[What to work on] For the entries below, the expected answer is the line with "A versão mais", the line with "- The Database", and every line between them, exactly as written, and nothing more.

[Recorded data]
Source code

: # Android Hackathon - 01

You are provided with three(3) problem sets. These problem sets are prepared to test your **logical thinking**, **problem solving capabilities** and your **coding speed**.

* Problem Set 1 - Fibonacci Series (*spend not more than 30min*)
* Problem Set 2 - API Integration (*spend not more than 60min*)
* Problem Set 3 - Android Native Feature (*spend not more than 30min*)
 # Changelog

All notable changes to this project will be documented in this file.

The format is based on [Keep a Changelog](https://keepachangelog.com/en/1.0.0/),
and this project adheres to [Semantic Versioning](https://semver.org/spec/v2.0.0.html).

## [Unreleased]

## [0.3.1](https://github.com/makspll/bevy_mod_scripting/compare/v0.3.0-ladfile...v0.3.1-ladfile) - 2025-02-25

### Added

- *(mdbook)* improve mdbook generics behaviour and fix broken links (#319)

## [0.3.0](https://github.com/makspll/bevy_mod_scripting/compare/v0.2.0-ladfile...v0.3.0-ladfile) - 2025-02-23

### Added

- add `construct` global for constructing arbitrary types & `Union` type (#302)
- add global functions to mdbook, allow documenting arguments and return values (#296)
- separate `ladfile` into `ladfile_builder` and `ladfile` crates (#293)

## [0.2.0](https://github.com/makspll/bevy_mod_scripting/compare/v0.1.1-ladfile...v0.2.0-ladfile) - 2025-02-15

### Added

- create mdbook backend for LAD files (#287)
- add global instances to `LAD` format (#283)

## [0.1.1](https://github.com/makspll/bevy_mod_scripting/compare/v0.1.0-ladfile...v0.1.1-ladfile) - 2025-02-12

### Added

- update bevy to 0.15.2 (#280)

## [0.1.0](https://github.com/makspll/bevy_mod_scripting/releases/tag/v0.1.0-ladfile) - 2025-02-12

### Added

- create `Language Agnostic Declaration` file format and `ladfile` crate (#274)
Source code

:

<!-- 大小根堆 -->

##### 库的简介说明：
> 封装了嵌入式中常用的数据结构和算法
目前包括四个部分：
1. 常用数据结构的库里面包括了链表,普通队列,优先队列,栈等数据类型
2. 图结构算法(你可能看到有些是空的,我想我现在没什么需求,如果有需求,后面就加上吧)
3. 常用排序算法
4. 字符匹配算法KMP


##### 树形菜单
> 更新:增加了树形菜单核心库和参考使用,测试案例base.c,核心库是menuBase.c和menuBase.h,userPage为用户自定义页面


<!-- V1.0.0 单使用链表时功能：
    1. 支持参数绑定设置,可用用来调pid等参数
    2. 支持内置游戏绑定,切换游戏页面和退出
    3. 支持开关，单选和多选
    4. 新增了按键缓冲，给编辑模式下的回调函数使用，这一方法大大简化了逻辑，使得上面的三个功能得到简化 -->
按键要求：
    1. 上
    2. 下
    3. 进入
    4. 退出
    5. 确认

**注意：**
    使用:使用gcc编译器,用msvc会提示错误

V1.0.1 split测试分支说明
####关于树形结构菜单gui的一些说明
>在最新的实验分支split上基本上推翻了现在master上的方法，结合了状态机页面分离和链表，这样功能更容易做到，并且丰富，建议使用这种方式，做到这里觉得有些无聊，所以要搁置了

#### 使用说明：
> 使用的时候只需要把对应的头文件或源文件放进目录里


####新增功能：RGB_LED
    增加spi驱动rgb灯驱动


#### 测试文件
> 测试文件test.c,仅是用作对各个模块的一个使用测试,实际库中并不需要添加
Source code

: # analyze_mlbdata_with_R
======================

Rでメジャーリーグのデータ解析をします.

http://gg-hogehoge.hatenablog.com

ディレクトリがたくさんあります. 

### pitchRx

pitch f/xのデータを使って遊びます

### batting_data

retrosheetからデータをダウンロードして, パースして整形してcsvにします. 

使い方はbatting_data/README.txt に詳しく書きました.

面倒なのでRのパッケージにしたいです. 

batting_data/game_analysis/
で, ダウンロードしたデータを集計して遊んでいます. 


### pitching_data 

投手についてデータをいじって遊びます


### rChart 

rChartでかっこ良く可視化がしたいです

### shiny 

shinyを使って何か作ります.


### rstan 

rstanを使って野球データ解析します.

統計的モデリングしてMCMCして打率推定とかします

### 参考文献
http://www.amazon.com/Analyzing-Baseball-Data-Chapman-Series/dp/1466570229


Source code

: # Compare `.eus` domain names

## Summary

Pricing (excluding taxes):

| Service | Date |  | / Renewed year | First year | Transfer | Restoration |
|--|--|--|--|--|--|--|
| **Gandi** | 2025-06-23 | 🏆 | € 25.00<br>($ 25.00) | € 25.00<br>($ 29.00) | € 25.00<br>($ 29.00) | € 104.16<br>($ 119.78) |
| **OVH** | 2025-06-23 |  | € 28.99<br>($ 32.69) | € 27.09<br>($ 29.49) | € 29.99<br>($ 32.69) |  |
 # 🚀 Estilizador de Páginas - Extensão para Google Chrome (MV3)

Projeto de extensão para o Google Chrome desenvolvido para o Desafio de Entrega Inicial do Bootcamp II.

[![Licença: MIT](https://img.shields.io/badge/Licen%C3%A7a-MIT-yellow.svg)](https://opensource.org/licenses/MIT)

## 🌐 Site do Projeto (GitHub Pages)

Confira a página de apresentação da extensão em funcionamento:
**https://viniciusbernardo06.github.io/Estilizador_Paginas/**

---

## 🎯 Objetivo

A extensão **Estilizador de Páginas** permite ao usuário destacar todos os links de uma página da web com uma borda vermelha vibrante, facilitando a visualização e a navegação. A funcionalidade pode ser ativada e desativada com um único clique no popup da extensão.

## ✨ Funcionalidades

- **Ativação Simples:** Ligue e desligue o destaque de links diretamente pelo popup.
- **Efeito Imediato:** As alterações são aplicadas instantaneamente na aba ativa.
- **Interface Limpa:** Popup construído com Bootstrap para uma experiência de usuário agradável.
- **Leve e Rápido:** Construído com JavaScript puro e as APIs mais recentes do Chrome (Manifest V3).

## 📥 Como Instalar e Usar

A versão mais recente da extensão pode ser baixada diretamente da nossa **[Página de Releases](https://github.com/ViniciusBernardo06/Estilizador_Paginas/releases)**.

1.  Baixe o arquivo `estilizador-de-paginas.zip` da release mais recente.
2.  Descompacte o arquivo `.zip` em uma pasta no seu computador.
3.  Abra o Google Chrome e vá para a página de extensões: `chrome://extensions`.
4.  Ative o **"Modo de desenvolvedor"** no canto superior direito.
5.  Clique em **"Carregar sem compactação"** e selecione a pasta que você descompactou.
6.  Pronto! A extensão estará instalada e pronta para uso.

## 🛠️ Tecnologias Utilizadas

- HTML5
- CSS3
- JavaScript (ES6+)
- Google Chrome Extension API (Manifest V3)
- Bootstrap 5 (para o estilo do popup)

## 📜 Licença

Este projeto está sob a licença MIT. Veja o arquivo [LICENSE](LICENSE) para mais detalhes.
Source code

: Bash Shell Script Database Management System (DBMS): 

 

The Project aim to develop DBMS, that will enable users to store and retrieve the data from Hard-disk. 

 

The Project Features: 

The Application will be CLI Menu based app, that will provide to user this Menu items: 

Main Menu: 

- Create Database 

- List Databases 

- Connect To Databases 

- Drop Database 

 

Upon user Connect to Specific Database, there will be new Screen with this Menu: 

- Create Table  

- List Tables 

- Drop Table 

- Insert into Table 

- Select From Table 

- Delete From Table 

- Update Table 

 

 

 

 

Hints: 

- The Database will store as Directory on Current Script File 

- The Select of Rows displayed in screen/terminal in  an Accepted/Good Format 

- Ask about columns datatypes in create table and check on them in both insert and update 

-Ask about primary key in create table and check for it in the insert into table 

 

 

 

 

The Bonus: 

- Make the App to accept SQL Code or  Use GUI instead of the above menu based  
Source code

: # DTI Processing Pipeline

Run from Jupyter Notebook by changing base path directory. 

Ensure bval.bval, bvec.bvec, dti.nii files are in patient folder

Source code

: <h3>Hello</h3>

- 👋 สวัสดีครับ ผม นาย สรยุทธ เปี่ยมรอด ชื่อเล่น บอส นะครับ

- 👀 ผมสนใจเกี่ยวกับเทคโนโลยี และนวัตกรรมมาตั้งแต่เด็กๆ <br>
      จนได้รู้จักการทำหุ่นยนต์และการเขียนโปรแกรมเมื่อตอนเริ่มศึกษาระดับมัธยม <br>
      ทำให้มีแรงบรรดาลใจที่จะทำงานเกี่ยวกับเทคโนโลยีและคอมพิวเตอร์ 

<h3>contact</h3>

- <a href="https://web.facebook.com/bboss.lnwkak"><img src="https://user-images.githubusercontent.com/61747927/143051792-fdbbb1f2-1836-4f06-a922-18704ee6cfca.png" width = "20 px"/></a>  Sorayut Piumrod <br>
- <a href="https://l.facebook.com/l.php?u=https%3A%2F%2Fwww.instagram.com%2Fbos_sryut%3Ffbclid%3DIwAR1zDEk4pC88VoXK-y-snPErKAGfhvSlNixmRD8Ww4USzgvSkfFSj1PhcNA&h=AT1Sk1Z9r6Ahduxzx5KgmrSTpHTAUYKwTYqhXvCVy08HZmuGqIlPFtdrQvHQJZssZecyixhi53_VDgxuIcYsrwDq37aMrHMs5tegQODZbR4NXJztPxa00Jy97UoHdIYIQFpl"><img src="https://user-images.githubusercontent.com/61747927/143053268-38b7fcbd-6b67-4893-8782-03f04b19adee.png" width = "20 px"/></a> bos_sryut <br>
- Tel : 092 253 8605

[Task answer]
A versão mais recente da extensão pode ser baixada diretamente da nossa **[Página de Releases](https://github.com/ViniciusBernardo06/Estilizador_Paginas/releases)**.

1.  Baixe o arquivo `estilizador-de-paginas.zip` da release mais recente.
2.  Descompacte o arquivo `.zip` em uma pasta no seu computador.
3.  Abra o Google Chrome e vá para a página de extensões: `chrome://extensions`.
4.  Ative o **"Modo de desenvolvedor"** no canto superior direito.
5.  Clique em **"Carregar sem compactação"** e selecione a pasta que você descompactou.
6.  Pronto! A extensão estará instalada e pronta para uso.

## 🛠️ Tecnologias Utilizadas

- HTML5
- CSS3
- JavaScript (ES6+)
- Google Chrome Extension API (Manifest V3)
- Bootstrap 5 (para o estilo do popup)

## 📜 Licença

Este projeto está sob a licença MIT. Veja o arquivo [LICENSE](LICENSE) para mais detalhes.
Source code

: Bash Shell Script Database Management System (DBMS): 

 

The Project aim to develop DBMS, that will enable users to store and retrieve the data from Hard-disk. 

 

The Project Features: 

The Application will be CLI Menu based app, that will provide to user this Menu items: 

Main Menu: 

- Create Database 

- List Databases 

- Connect To Databases 

- Drop Database 

 

Upon user Connect to Specific Database, there will be new Screen with this Menu: 

- Create Table  

- List Tables 

- Drop Table 

- Insert into Table 

- Select From Table 

- Delete From Table 

- Update Table 

 

 

 

 

Hints: 

- The Database will store as Directory on Current Script File 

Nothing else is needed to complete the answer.